Exercise:
For the entries below, report every line that includes the word "routing".

[Dataset entries]

=== Section Start ===

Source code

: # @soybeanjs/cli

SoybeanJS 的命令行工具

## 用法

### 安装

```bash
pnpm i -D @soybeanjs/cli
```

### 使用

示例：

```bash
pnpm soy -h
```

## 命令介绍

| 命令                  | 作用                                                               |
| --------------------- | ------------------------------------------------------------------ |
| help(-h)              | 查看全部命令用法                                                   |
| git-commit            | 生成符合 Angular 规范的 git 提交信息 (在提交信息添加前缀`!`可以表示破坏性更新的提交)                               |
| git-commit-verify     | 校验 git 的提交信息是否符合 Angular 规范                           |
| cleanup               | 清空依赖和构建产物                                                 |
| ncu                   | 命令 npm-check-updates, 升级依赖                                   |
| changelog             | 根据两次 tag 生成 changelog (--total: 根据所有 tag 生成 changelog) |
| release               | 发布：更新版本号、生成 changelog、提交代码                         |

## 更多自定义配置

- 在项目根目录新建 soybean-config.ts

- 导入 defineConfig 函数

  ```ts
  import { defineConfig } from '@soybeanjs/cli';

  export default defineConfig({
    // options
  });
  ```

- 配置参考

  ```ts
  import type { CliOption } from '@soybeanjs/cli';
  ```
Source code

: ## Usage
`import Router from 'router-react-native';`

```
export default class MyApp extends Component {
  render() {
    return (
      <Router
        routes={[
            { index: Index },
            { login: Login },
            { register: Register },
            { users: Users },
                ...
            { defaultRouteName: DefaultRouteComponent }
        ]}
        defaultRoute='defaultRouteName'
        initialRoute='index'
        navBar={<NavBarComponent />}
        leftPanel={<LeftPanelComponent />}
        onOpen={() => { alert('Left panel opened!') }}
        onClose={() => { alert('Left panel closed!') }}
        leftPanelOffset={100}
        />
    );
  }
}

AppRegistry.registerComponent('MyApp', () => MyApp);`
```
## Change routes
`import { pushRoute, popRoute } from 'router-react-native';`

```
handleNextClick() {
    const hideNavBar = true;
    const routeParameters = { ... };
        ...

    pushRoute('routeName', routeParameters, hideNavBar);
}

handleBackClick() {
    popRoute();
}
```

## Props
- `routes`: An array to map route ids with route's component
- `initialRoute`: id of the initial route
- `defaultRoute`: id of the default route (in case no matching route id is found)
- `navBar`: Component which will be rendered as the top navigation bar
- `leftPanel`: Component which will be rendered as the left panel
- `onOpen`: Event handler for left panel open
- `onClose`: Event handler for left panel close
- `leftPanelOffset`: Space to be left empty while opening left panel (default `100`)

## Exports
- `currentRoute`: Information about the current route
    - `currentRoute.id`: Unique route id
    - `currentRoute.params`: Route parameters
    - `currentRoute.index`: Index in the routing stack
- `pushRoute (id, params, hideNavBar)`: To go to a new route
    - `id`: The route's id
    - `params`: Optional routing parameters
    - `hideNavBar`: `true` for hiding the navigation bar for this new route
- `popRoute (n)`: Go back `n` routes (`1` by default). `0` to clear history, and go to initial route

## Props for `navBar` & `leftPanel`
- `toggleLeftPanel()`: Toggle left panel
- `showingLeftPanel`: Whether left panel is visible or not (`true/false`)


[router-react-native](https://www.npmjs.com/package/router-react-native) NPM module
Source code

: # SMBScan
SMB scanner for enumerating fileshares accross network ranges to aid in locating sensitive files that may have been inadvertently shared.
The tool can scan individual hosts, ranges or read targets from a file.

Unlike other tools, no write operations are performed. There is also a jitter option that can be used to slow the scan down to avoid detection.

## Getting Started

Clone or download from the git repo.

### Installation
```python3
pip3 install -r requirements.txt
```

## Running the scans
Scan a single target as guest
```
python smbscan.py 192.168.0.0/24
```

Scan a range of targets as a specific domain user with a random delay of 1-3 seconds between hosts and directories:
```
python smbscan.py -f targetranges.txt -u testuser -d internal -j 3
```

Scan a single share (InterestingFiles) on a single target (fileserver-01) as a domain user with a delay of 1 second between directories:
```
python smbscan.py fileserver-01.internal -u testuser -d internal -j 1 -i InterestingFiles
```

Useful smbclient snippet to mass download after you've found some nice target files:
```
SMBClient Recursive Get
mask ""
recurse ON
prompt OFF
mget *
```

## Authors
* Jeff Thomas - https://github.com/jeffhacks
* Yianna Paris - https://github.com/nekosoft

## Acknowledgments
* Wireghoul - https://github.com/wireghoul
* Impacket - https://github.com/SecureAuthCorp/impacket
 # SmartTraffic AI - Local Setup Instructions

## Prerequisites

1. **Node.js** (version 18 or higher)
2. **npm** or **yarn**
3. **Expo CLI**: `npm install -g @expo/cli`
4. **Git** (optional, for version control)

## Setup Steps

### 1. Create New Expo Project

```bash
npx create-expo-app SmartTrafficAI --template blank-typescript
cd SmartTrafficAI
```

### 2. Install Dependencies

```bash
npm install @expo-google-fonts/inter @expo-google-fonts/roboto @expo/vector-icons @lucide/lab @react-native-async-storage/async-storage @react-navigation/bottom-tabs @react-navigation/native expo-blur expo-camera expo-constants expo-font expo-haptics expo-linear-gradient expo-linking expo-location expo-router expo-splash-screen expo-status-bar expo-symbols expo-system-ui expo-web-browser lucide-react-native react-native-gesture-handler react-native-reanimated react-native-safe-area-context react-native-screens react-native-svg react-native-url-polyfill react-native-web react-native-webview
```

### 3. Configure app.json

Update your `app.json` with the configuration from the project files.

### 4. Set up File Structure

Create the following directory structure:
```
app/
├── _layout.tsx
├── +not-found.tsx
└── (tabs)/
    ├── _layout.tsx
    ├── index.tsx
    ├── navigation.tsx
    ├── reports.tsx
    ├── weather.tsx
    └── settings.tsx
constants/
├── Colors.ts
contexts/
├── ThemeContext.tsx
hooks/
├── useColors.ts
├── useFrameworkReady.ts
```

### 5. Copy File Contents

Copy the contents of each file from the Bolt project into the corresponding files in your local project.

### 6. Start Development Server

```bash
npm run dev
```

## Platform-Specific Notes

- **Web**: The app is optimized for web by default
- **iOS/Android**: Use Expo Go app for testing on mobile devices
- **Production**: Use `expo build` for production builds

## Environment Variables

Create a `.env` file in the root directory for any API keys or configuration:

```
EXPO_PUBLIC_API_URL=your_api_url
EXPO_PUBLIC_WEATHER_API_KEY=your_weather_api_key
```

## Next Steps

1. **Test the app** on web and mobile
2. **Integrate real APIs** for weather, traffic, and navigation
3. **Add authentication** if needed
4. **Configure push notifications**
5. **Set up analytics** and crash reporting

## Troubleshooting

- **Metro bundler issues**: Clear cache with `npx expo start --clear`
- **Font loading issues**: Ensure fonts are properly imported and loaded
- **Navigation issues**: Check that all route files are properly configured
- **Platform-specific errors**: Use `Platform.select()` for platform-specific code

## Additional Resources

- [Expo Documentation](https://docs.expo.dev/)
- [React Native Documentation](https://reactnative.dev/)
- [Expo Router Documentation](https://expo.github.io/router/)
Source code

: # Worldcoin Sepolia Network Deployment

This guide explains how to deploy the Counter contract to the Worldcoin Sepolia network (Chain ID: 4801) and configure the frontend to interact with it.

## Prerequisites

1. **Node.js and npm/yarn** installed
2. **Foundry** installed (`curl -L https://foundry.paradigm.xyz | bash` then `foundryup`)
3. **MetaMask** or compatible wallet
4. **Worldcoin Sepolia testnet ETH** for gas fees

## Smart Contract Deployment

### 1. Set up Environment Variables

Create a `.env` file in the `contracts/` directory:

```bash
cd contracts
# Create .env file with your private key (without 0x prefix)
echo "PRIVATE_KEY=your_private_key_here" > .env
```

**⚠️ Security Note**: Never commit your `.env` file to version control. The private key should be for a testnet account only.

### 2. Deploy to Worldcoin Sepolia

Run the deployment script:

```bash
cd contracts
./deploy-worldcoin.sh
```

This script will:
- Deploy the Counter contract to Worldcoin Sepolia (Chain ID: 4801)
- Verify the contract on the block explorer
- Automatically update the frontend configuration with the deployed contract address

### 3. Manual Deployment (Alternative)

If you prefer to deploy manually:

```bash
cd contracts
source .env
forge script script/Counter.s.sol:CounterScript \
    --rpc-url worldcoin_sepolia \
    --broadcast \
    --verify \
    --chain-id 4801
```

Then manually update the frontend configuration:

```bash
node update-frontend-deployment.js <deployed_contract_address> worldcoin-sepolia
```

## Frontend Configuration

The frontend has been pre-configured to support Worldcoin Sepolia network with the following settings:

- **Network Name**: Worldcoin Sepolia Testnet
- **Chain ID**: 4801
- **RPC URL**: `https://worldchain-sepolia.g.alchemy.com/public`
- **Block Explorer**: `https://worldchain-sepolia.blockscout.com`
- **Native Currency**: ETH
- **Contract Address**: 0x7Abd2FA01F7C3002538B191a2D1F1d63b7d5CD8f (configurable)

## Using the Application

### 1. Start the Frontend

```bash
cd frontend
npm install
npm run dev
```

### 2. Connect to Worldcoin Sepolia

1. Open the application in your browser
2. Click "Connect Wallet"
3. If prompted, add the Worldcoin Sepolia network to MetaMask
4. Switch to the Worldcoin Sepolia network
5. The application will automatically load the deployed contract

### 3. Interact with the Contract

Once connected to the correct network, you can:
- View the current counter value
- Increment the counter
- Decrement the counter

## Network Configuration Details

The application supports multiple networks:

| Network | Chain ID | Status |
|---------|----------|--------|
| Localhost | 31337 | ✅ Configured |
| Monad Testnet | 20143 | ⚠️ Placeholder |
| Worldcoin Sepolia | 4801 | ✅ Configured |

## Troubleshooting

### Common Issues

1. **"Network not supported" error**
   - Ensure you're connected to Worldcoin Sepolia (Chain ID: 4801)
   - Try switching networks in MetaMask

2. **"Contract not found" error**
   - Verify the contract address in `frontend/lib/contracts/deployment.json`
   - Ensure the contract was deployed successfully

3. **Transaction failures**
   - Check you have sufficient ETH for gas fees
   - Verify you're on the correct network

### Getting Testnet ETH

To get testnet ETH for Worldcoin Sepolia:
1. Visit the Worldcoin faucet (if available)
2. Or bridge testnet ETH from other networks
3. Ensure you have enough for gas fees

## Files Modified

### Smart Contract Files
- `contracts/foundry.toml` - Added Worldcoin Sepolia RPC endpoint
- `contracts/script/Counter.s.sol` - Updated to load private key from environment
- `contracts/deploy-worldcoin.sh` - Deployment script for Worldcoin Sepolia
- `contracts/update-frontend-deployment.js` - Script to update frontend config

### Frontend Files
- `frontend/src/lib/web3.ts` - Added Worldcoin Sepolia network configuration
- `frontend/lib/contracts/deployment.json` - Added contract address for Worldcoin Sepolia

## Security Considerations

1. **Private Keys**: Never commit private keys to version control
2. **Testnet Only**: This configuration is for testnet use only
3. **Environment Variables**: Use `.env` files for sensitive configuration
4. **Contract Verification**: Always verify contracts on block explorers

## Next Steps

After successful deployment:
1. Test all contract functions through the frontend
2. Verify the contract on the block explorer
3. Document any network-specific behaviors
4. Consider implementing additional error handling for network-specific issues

=== Section End ===

Solution for this task:
    - `currentRoute.index`: Index in the routing stack
    - `params`: Optional routing parameters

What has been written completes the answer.